Hat die Schweiz ein Schiedsrichter-Problem?
Florian Vögeli
Nach dem Klassiker gehen die Diskussionen über die Schweizer Unparteiischen in die nächste Runde. Seit Jahren werden diese immer wieder kritisiert. Liegt das Problem vielleicht bei der Führung?
Es geht nicht um diesen Klassiker, bei dem der Unparteiische die viel zitierte Linie vermissen lässt. Es geht auch nicht um eine allfällige Benachteiligung des FCB. Es geht um eine grundsätzliche Schiedsrichterdiskussion, die bei den Unparteiischen auf dem Platz anfängt und sich über den VAR bis in die Führungsetage hinzieht.
Unterschiede zu ähnlichen Ligen
Der passendste Schiedsrichter wäre wohl ein ehemaliger Fussballprofi. Sie wollen sich die schwierige Rolle als Unparteiischen aber nicht antun. Wenn man aber eimal auf dieser Seite des Spiels gestanden hat, kann man das nötige Fingerspitzengefühl an den Tag legen und die Regeln meist optimal anwenden. Denn diese sind nicht glasklar formuliert. Oft sind sie interpretierbar. Auch deshalb gibt es in allen Ländern viele Diskussionen, die hoch emotional sind. Sie sind vermutlich auch ein Mitgrund, weshalb der Fussball so populär ist.

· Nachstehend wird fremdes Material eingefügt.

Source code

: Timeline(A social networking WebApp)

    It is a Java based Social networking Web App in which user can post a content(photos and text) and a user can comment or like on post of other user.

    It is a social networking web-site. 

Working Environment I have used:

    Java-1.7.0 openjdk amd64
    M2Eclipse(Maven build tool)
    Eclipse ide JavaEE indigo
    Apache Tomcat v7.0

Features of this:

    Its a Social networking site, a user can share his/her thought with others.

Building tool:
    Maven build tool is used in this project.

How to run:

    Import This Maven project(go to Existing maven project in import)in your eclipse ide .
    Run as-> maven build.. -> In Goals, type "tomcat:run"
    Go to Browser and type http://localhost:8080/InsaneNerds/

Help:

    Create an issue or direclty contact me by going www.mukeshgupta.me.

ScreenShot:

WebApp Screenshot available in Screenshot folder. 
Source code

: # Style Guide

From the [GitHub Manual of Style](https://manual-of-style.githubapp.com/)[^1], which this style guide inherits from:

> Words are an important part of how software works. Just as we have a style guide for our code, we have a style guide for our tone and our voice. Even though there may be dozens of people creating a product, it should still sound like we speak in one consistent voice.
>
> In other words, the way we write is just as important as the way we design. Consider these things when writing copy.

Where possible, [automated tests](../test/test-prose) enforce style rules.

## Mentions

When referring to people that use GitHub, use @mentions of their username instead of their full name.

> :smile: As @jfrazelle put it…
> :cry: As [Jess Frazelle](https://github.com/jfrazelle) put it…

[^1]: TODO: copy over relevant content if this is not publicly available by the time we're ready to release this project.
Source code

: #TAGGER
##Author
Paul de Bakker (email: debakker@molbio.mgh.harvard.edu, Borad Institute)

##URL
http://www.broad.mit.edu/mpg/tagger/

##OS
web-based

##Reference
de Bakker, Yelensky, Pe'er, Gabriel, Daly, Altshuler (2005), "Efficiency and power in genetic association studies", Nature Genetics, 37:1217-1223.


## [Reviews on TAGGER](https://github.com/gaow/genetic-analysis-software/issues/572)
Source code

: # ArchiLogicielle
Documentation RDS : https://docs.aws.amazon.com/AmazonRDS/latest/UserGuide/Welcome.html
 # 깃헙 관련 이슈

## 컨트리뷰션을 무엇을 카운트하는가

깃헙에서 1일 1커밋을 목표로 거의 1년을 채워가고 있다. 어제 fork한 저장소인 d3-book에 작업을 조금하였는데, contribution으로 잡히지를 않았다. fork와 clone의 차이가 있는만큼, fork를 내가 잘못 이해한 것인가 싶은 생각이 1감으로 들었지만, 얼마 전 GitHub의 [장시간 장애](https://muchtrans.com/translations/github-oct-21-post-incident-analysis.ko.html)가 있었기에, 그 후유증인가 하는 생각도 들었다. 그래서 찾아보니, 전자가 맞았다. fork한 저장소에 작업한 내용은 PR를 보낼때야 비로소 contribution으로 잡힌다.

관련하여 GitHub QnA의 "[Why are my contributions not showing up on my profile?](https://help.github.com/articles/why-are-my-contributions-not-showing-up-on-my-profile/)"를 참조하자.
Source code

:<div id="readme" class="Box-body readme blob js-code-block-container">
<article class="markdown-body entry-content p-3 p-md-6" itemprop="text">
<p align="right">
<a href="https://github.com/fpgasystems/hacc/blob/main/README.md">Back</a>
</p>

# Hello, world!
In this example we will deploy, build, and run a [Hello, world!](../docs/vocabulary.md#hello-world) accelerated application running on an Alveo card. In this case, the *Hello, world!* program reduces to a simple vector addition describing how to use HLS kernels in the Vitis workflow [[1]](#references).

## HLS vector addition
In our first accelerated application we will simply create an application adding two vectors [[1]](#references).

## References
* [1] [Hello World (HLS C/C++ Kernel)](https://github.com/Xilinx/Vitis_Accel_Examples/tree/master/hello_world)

Umso wichtiger, dass Schiedsrichter:innen sich in die Situation hineinversetzen können, damit die möglichst richtige Entscheidung herauskommt. Dabei geht es nicht um einzelne Fehlentscheidungen. Fehler wird es – wie auch bei den Spielenden selbst – immer und überall geben, da Menschen nicht fehlerfrei sein können. Vielmehr geht es um die zahlreichen kleinen Entscheidungen, die eine Linie im Spiel erkennbar machen. Es geht um die Körpersprache und nicht zuletzt um eine gute Kommunikation. Vergleicht man Schweizer Schiedsrichter mit solchen aus ähnlichen europäischen Ligen, kommt man schnell zum Schluss, dass es genau in diesen Punkten Unterschiede gibt.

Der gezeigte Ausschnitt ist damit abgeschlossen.